Quest'ultima piaga provocherà la resa incondizionata del faraone che ordinerà la partenza dei suoi
schiavi, i figli d'Israele (cf Es 12,31) nel cuore della notte.
Scopo dichiarato di questa piaga è dimostrare agli egiziani che è YHWH a determinare una sorte diversa
tra l'Egitto e Israele (cf Es 11,7). Il Dio degli schiavi si dimostra più forte del dio del faraone.

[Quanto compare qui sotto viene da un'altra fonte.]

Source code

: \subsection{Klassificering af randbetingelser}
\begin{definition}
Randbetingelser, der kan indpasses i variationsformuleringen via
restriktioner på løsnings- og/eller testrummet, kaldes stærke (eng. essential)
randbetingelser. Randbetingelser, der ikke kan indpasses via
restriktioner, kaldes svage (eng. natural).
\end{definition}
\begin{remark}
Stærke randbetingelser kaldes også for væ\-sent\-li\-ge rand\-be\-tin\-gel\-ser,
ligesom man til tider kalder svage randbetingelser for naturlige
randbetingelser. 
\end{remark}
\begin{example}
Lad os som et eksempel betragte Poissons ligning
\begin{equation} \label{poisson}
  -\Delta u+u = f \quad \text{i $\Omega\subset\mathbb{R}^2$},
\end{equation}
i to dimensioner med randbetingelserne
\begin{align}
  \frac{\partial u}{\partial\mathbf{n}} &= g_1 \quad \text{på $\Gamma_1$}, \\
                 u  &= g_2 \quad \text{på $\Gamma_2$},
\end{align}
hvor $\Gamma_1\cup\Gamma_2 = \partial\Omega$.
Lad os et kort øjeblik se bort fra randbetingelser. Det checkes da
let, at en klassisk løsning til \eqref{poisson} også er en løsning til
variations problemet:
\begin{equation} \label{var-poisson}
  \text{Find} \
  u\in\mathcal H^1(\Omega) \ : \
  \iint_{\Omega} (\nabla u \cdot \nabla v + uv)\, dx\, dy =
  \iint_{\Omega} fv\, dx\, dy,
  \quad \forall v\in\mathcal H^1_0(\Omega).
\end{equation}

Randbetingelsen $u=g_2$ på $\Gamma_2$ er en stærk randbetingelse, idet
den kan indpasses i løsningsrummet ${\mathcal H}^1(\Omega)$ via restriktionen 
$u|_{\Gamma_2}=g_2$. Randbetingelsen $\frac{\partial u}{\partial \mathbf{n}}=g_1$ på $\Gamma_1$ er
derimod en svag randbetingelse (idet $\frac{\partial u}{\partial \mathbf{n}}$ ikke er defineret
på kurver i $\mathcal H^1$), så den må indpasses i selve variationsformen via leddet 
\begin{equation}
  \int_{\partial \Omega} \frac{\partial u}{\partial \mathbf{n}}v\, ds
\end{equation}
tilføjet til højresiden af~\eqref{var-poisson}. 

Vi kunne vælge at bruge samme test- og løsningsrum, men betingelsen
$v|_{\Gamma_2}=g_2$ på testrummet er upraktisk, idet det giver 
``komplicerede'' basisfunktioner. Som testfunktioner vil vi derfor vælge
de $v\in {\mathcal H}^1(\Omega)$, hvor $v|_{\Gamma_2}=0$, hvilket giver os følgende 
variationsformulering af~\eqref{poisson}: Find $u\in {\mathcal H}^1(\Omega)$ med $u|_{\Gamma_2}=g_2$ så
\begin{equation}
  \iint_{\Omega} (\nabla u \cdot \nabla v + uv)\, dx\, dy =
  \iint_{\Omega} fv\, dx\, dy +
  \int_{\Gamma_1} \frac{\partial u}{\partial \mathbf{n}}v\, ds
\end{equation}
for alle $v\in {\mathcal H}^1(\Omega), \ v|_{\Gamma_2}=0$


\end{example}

Nella memoria collettiva d'Israele la figura del faraone ha lasciato un segno indelebile: egli è come
l'uomo che si oppone ai progetti di Dio, colui che «non conosce YHWH» e, appunto per questo, non lascia
partire Israele (cf Es 5,2b). Il faraone è l'anti-YHWH, colui che si mette al suo posto credendo di poter
decidere della sorte di altri uomini.
La storia delle dieci piaghe è vista, pertanto, come un recidivo rifiuto e un progressivo indurimento di
cuore di fronte al comando di Dio; indurimento che porterà alle estreme conseguenze: l'annientamento della
vita. Una piaga questa che si dilata e imputridisce sull'humus favorevole dell'orgoglio. L'uomo vede le sue
aspettative infrangersi contro la propria insufficienza. E il peccato, appunto, del faraone che osava
competere con Dio e, all'impari confronto, esce sconfitto.